I plan getting Garry's Mod, Plants vs Zombies, and Left 4 Dead 2 (and one, perhaps) when I have some spare money, and Portal 2 when it comes out.


----------



## Blastoise Fortooate (Aug 7, 2010)

...I reeally only use it for Portal.


----------



## Zora of Termina (Aug 7, 2010)

Blastoise said:


> ...I reeally only use it for Portal.


This.

Don't have money for anything else, and Portal was free at the time. :l


----------



## Murkrow (Aug 7, 2010)

I first got it when I got the Orange Box back in 2007. Now I have loads more games though, blame the sales going on a month ago for tripling my games list length.
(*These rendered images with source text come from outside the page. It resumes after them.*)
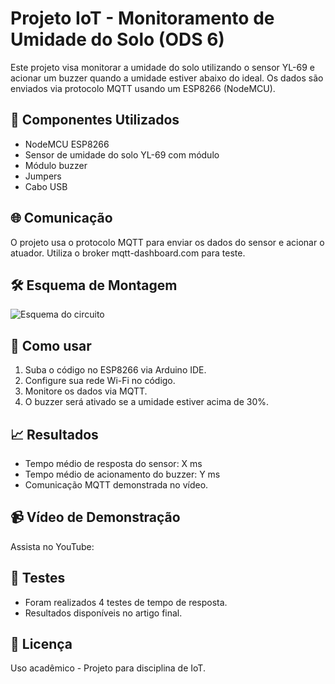 # Projeto IoT - Monitoramento de Umidade do Solo (ODS 6)

Este projeto visa monitorar a umidade do solo utilizando o sensor YL-69 e acionar um buzzer quando a umidade estiver abaixo do ideal. Os dados são enviados via protocolo MQTT usando um ESP8266 (NodeMCU).

## 🚀 Componentes Utilizados
- NodeMCU ESP8266
- Sensor de umidade do solo YL-69 com módulo
- Módulo buzzer
- Jumpers
- Cabo USB

## 🌐 Comunicação
O projeto usa o protocolo MQTT para enviar os dados do sensor e acionar o atuador. Utiliza o broker mqtt-dashboard.com para teste.

## 🛠️ Esquema de Montagem
![Esquema do circuito](diagram.png)

## 📂 Como usar
1. Suba o código no ESP8266 via Arduino IDE.
2. Configure sua rede Wi-Fi no código.
3. Monitore os dados via MQTT.
4. O buzzer será ativado se a umidade estiver acima de 30%.

## 📈 Resultados
- Tempo médio de resposta do sensor: X ms
- Tempo médio de acionamento do buzzer: Y ms
- Comunicação MQTT demonstrada no vídeo.

## 📹 Vídeo de Demonstração
Assista no YouTube: 

## 🧪 Testes
- Foram realizados 4 testes de tempo de resposta.
- Resultados disponíveis no artigo final.

## 🔗 Licença
Uso acadêmico - Projeto para disciplina de IoT.
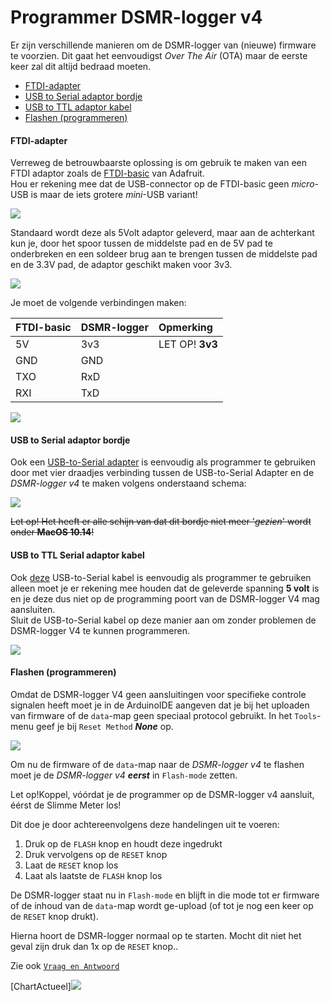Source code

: # Programmer DSMR-logger v4

Er zijn verschillende manieren om de DSMR-logger van \(nieuwe\) firmware te voorzien. Dit gaat het eenvoudigst _Over The Air_ \(OTA\) maar de eerste keer zal dit altijd bedraad moeten.

* [FTDI-adapter](https://mrwheel.github.io/DSMRloggerWS/hardware_V4_Programmer/#ftdi-adapter)
* [USB to Serial adaptor bordje](https://mrwheel.github.io/DSMRloggerWS/hardware_V4_Programmer/#usb-to-serial-adaptor-bordje)
* [USB to TTL adaptor kabel](https://mrwheel.github.io/DSMRloggerWS/hardware_V4_Programmer/#usb-to-ttl-serial-adaptor-kabel)
* [Flashen \(programmeren\)](https://mrwheel.github.io/DSMRloggerWS/hardware_V4_Programmer/#flashen-programmeren)

#### FTDI-adapter <a id="ftdi-adapter"></a>

Verreweg de betrouwbaarste oplossing is om gebruik te maken van een FTDI adaptor zoals de [FTDI-basic](https://opencircuit.nl/Product/15140/SparkFun-FTDI-Basic-Breakout-5V) van Adafruit.  
Hou er rekening mee dat de USB-connector op de FTDI-basic geen _micro_-USB is maar de iets grotere _mini_-USB variant!

![](https://mrwheel.github.io/DSMRloggerWS/img/Sparkfun_FTDI-basic_5v.png)

Standaard wordt deze als 5Volt adaptor geleverd, maar aan de achterkant kun je, door het spoor tussen de middelste pad en de 5V pad te onderbreken en een soldeer brug aan te brengen tussen de middelste pad en de 3.3V pad, de adaptor geschikt maken voor 3v3.

![](https://mrwheel.github.io/DSMRloggerWS/img/Sparkfun_FTDI_Back.png)

Je moet de volgende verbindingen maken:

| FTDI-basic | DSMR-logger | Opmerking |
| :--- | :--- | :--- |
| 5V | 3v3 | LET OP! **3v3** |
| GND | GND |  |
| TXO | RxD |  |
| RXI | TxD |  |

![](https://mrwheel.github.io/DSMRloggerWS/img/DSMR-logger_V4-FTDI.png)

#### USB to Serial adaptor bordje <a id="usb-to-serial-adaptor-bordje"></a>

Ook een [USB-to-Serial adapter](https://opencircuit.nl/Product/11544/ESP-01-USB-Adapter) is eenvoudig als programmer te gebruiken door met vier draadjes verbinding tussen de USB-to-Serial Adapter en de _DSMR-logger v4_ te maken volgens onderstaand schema:

![](https://mrwheel.github.io/DSMRloggerWS/img/USB2Serial_DSMRlogger_v4.png)

~~Let op! Het heeft er alle schijn van dat dit bordje niet meer '_gezien_' wordt onder **MacOS 10.14**!~~

#### USB to TTL Serial adaptor kabel <a id="usb-to-ttl-serial-adaptor-kabel"></a>

Ook [deze](https://opencircuit.nl/Product/12809/USB-to-TTL-Serial-Cable-Debug-Console-Cable-for-Raspberry-Pi) USB-to-Serial kabel is eenvoudig als programmer te gebruiken alleen moet je er rekening mee houden dat de geleverde spanning **5 volt** is en je deze dus niet op de programming poort van de DSMR-logger V4 mag aansluiten.  
Sluit de USB-to-Serial kabel op deze manier aan om zonder problemen de DSMR-logger V4 te kunnen programmeren.

![](https://mrwheel.github.io/DSMRloggerWS/img/USB2TTL_5Volt_DSMR-logger.png)

#### Flashen \(programmeren\) <a id="flashen-programmeren"></a>

Omdat de DSMR-logger V4 geen aansluitingen voor specifieke controle signalen heeft moet je in de ArduinoIDE aangeven dat je bij het uploaden van firmware of de `data`-map geen speciaal protocol gebruikt. In het `Tools`-menu geef je bij `Reset Method` _**None**_ op.

![](https://mrwheel.github.io/DSMRloggerWS/img/ToolsResetMode.png)

Om nu de firmware of de `data`-map naar de _DSMR-logger v4_ te flashen moet je de _DSMR-logger v4_ _**eerst**_ in `Flash-mode` zetten.

Let op!Koppel, vóórdat je de programmer op de DSMR-logger v4 aansluit, éérst de Slimme Meter los!

Dit doe je door achtereenvolgens deze handelingen uit te voeren:

1. Druk op de `FLASH` knop en houdt deze ingedrukt
2. Druk vervolgens op de `RESET` knop
3. Laat de `RESET` knop los
4. Laat als laatste de `FLASH` knop los

De DSMR-logger staat nu in `Flash-mode` en blijft in die mode tot er firmware of de inhoud van de `data`-map wordt ge-upload \(of tot je nog een keer op de `RESET` knop drukt\).

Hierna hoort de DSMR-logger normaal op te starten. Mocht dit niet het geval zijn druk dan 1x op de `RESET` knop..

Zie ook [`Vraag en Antwoord`](https://mrwheel.github.io/DSMRloggerWS/QenA/#5-volt-programmer)

\[ChartActueel\]![](https://mrwheel.github.io/DSMRloggerWS/img/ChartActueel.png)

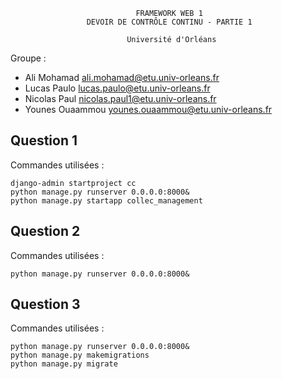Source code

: 
                                FRAMEWORK WEB 1
                     DEVOIR DE CONTRÔLE CONTINU - PARTIE 1
                     
                              Université d'Orléans


Groupe :

  * Ali Mohamad <ali.mohamad@etu.univ-orleans.fr>
  * Lucas Paulo <lucas.paulo@etu.univ-orleans.fr>
  * Nicolas Paul <nicolas.paul1@etu.univ-orleans.fr>
  * Younes Ouaammou <younes.ouaammou@etu.univ-orleans.fr>


Question 1
----------

Commandes utilisées :

    django-admin startproject cc
    python manage.py runserver 0.0.0.0:8000&
    python manage.py startapp collec_management


Question 2
----------

Commandes utilisées :

    python manage.py runserver 0.0.0.0:8000&


Question 3
----------

Commandes utilisées :

    python manage.py runserver 0.0.0.0:8000&
    python manage.py makemigrations
    python manage.py migrate
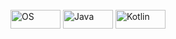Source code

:


 <div style="display: inline_block"><br>
  <img align="center" alt="OS" height="30" width="80" src="https://img.shields.io/badge/Debian-A81D33?style=for-the-badge&logo=debian&logoColor=white">
  <img align="center" alt="Java" height="30" width="80" src="https://img.shields.io/badge/Java-ED8B00?style=for-the-badge&logo=openjdk&logoColor=white">
  <img align="center" alt="Kotlin" height="30" width="80" src="https://img.shields.io/badge/Kotlin-0095D5?&style=for-the-badge&logo=kotlin&logoColor=white">

</div>

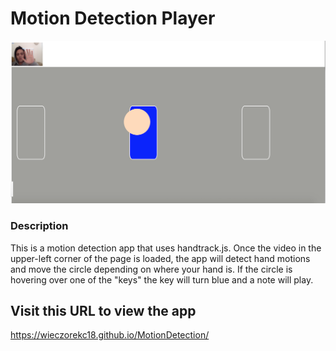 # Motion Detection Player

![Alt text](./screenShot.png "Player")

### Description

This is a motion detection app that uses handtrack.js. Once the video in the upper-left corner of the page is loaded, the app will detect hand motions and move the circle depending on where your hand is. If the circle is hovering over one of the "keys" the key will turn blue and a note will play.

## Visit this URL to view the app
https://wieczorekc18.github.io/MotionDetection/

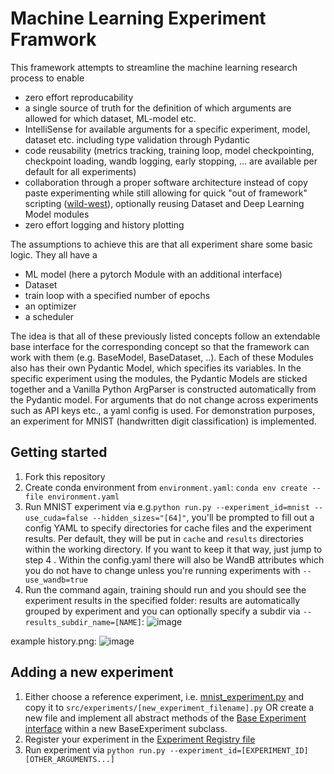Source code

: # Machine Learning Experiment Framwork
This framework attempts to streamline the machine learning research process to enable
- zero effort reproducability
- a single source of truth for the definition of which arguments are allowed for which dataset, ML-model etc. 
- IntelliSense for available arguments for a specific experiment, model, dataset etc. including type validation through Pydantic
- code reusability (metrics tracking, training loop, model checkpointing, checkpoint loading, wandb logging, early stopping, ... are available per default for all experiments)
- collaboration through a proper software architecture instead of copy paste experimenting while still allowing for quick "out of framework" scripting ([wild-west](.src/wild-west)), optionally reusing Dataset and Deep Learning Model modules
- zero effort logging and history plotting

The assumptions to achieve this are that all experiment share some basic logic. 
They all have a 
- ML model (here a pytorch Module with an additional interface)
- Dataset
- train loop with a specified number of epochs
- an optimizer
- a scheduler

The idea is that all of these previously listed concepts follow an extendable base interface for the corresponding concept so that the framework can work with them (e.g. BaseModel, BaseDataset, ..).
Each of these Modules also has their own Pydantic Model, which specifies its variables. In the specific experiment using the modules, the Pydantic Models are sticked together and a Vanilla Python ArgParser is constructed automatically from the Pydantic model.
For arguments that do not change across experiments such as API keys etc., a yaml config is used.
For demonstration purposes, an experiment for MNIST (handwritten digit classification) is implemented.

## Getting started
1. Fork this repository
2. Create conda environment from `environment.yaml`: `conda env create --file environment.yaml`
3. Run MNIST experiment via e.g.`python run.py --experiment_id=mnist --use_cuda=false --hidden_sizes="[64]"`, you'll be prompted to fill out a config YAML to specify directories for cache files and the experiment results. Per default, they will be put in `cache` and `results` directories within the working directory. If you want to keep it that way, just jump to step 4 . Within the config.yaml there will also be WandB attributes which you do not have to change unless you're running experiments with `--use_wandb=true`
4. Run the command again, training should run and you should see the experiment results in the specified folder: results are automatically grouped by experiment and you can optionally specify a subdir via `--results_subdir_name=[NAME]`:
![image](https://github.com/user-attachments/assets/b2b9a8ca-320a-4d9c-9717-8af80ad6af4b)

example history.png: ![image](https://github.com/user-attachments/assets/a0fedc78-c960-4a7e-a9bf-2878e947e336)


## Adding a new experiment
1. Either choose a reference experiment, i.e. [mnist_experiment.py](src/experiments/mnist_experiment.py) and copy it to `src/experiments/[new_experiment_filename].py` OR create a new file and implement all abstract methods of the [Base Experiment interface](src/experiments/base_experiment.py) within a new BaseExperiment subclass.  
2. Register your experiment in the [Experiment Registry file](src/args/experiment_registry.py)
3. Run experiment via `python run.py --experiment_id=[EXPERIMENT_ID] [OTHER_ARGUMENTS...]`
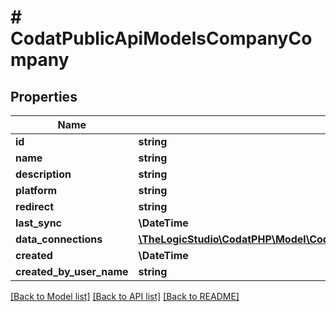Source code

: # # CodatPublicApiModelsCompanyCompany

## Properties

Name | Type | Description | Notes
------------ | ------------- | ------------- | -------------
**id** | **string** |  |
**name** | **string** |  |
**description** | **string** |  | [optional]
**platform** | **string** |  |
**redirect** | **string** |  |
**last_sync** | **\DateTime** |  | [optional]
**data_connections** | [**\TheLogicStudio\CodatPHP\Model\CodatPublicApiModelsCompanyDataConnection[]**](CodatPublicApiModelsCompanyDataConnection.md) |  |
**created** | **\DateTime** |  | [optional]
**created_by_user_name** | **string** |  | [optional]

[[Back to Model list]](../../README.md#models) [[Back to API list]](../../README.md#endpoints) [[Back to README]](../../README.md)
Not sure what my favourite game is but my favourite multiplayer game is Team Fortress 2. Even though I suck at it.

Here's my profile


----------



## Bluberry Bat (Aug 7, 2010)

I suppose it's about time for a general-Steam-topic.

Herp Derp.

Unsurprisingly, you'll usually find me in TF2. I also partake in the mass genocide of zombies, though unfortunately my computer hates the first iteration more than Francis hates Ayne Rand and likes to crash out after a chapter or two, so I must wait until I can actually get a -decent- computer to play that more.
I have GMod but really don't play it multiplayer, and a handful of cheap and/or free and obligatory Orange Box HL2 set games I don't really play anymore.


----------



## H-land (Aug 8, 2010)

Wow.
I have Steam, too, but.
I've got 32 games on it, according to Steam.
And I still don't think I've played them all (because I still haven't finished Shadow of Chernobyl, and won't start Clear Sky until I do), and... Yeah.

Haven't been doing much on it lately since I've been playing Minecraft. I was just working on maps for TF2 before that, though. Need to get back to that some time.


----------



## benwayshouse (Aug 9, 2010)

i have it. i only have portal; it was because of the steam for mac deal, so i got portal for free if i registered for steam. it runs flawlessly on my macbook pro, actually :3


----------



## Ether's Bane (Aug 18, 2010)

Wrong forum, buddy.


----------